▶ YOUR TASK: Report each line of the records below that holds the word "have".

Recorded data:

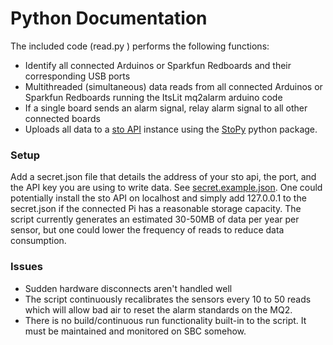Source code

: # Python Documentation

The included code (read.py ) performs the following functions:

* Identify all connected Arduinos or Sparkfun Redboards and their corresponding USB ports
* Multithreaded (simultaneous) data reads from all connected Arduinos or Sparkfun Redboards running the ItsLit mq2alarm arduino code
* If a single board sends an alarm signal, relay alarm signal to all other connected boards
* Uploads all data to a [sto API](https://github.com/z3dtech/sto) instance using the [StoPy](https://github.com/z3dtech/StoPy) python package.

### Setup

Add a secret.json file that details the address of your sto api, the port, and the API key you are using to write data. See [secret.example.json](./secret.example.json). 
One could potentially install the sto API on localhost and simply add 127.0.0.1 to the secret.json if the connected Pi has a reasonable storage capacity. The script currently generates an estimated 30-50MB of data per year per sensor, but one could lower the frequency of reads to reduce data consumption.

### Issues

* Sudden hardware disconnects aren't handled well
* The script continuously recalibrates the sensors every 10 to 50 reads which will allow bad air to reset the alarm standards on the MQ2.
* There is no build/continuous run functionality built-in to the script. It must be maintained and monitored on SBC somehow.
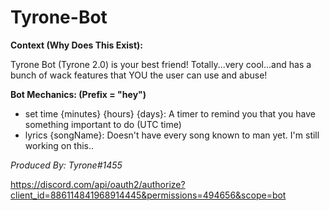 # Tyrone-Bot

**Context (Why Does This Exist):**

Tyrone Bot (Tyrone 2.0) is your best friend! Totally...very cool...and has a bunch of wack features that YOU the user can use and abuse!

**Bot Mechanics: (Prefix = "hey")**

- set time {minutes} {hours} {days}: A timer to remind you that you have something important to do (UTC time)
- lyrics {songName}: Doesn't have every song known to man yet. I'm still working on this..

*Produced By: Tyrone#1455*

https://discord.com/api/oauth2/authorize?client_id=886114841968914445&permissions=494656&scope=bot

▶ WRITTEN RESPONSE:
- set time {minutes} {hours} {days}: A timer to remind you that you have something important to do (UTC time)
- lyrics {songName}: Doesn't have every song known to man yet. I'm still working on this..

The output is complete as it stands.